I've seen how the issues that come across a President's desk are always the hard ones – the problems where no amount of data or numbers will get you to the right answer...the judgment calls where the stakes are so high, and there is no margin for error.
And as President, you can get all kinds of advice from all kinds of people.
But at the end of the day, when it comes time to make that decision, as President, all you have to guide you are your values, and your vision, and the life experiences that make you who you are.
- Michelle Obama at the 2012 DNCThis has been a creepy day, reminding me of the movie "Urbania". It started when I was driving from St. Columba's to a Catholic Church in Tacoma for my first meeting with a potential spiritual director. It was raining a fair amount, and as I got past the exit for 320th, I saw right off to the side of a freeway something burning. There were several large road vehicles in front of the area with caution lights on, and people were slowing down. As we approached and I looked down at whatever was burning, I couldn't quite make it out, but then gradually, but in a hazy blur, realized that it was a jacknifed big rig, probably carrying oil, that was lying in a culvert down off the road after having crashed through the guard rail.
I immediately remembered what Christopher told me a few days ago about people being mesmerized by work vehicle and/or police lights on the side of the freeway and driving straight into the vehicles because of it, so I wondered if this were the case. Since I was driving by very quickly, I didn't immediately see any fire trucks around, so I wondered if the accident had just happened and was a consequence of the truck driver being confused by the road work, or if the large trucks with caution signs on them were parked there because of the wreck . . . I drove on.
Just a few minutes earlier this evening, on the way home from St. Columba's, I saw what looked like smoke rising from somewhere behind many trees just to the west of Valley Medical Center. I again thought that there might be a fire, and I was so distracted in looking at it that I remained in a right hand turn only lane and at the very least caused a great deal of confusion on a slick, wet, very dark, steep road at night trying to figure out what was happening. I did try to turn around on a side street to get a better look at the area, but it was dark and very wet, and I couldn't see where I needed to see.

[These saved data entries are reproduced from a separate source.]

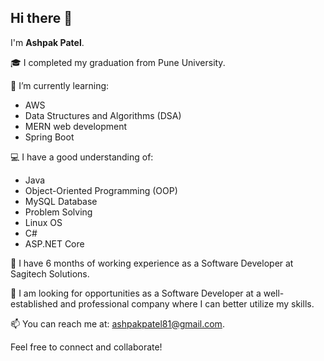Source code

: ## Hi there 👋

I'm **Ashpak Patel**.

🎓 I completed my graduation from Pune University.  

🌱 I’m currently learning:
- AWS
- Data Structures and Algorithms (DSA)
- MERN web development
- Spring Boot

💻 I have a good understanding of:
- Java
- Object-Oriented Programming (OOP)
- MySQL Database
- Problem Solving
- Linux OS
- C#
- ASP.NET Core

💼 I have 6 months of working experience as a Software Developer at Sagitech Solutions.


🚀 I am looking for opportunities as a Software Developer at a well-established and professional company where I can better utilize my skills.

📫 You can reach me at: [ashpakpatel81@gmail.com](mailto:ashpakpatel81@gmail.com).

Feel free to connect and collaborate!
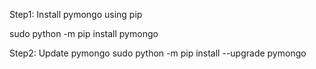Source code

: Step1:
Install pymongo using pip

sudo python -m pip install pymongo

Step2: Update pymongo
sudo python -m pip install --upgrade pymongo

I decided in that moment that yes, it was, in fact, too dangerous for me to try to stop to help - that I myself may be hurt or cause an accident when attempting to to investigate this by being a traffic hazard or driving erratically in already difficult conditions. So I kept going, perhaps rationalizing the decision, thinking that the flames that I thought I saw were actually amber lights around the building, that someone else in a tall hospital surely would have seen a large fire burning, that what I thought was smoke certainly could be some kind of HVAC system steam . . . I drove on.
Then, as I pulled up to the intersection of Carr Road and Highway 515, I noticed that a car had stopped in the middle of the turning lane about 20 feet before the stop bar at the intersection and had his hazard lights on. (I was in the leftmost lane.) In front of him was a laundry-basket load full of junk that was strewn all across the turning lane. He was out there picking it up. I sat in my car and wondered again if I should jump out to help, also turning on my hazard lights. I thought if I did, I would help everything go more quickly. But then two lanes would be blocked instead of one . . . so, I drove on.
Three times today, I decided to stay in my car and go on with whatever needed doing instead of getting more involved. Were those the right choices, or did I just rationalize my selfishness and hurry? In the first incident, I was moving too quickly to be able to stop, and I felt it too dangerous to try to call 911 while driving. Was I like the priest and the Levite who crossed to the other side of the road to avoid the man who had been beaten by robbers and left for dead in the parable of the Good Samaritan?
Looking at it from the perspective of what I should have done given the data I had in those moments, I'm not sure if any of those decisions were morally right or otherwise correct decisions.
But the I do know the outcomes in all three cases.. In the first case, I heard that the truck fire started at about 2 a.m. and was being actively monitored since then. Tonight, I could find no reports of the Valley Medical Center having any kind of fire beside them. The man who stopped to clean up the mess seemed to be almost done cleaning the mess by the time my light turned green.
In hindsight, I think the decisions I made were the right ones - but one never has hindsight in the moment. As Michelle Obama said in her speech, we only have values, intuition, and past experience to guide us.
I've written this before on here, but it's apparently time to write it again: I pray that God would give me the wisdom to know what decisions are right in the most difficult of circumstances and then give me the courage to make them.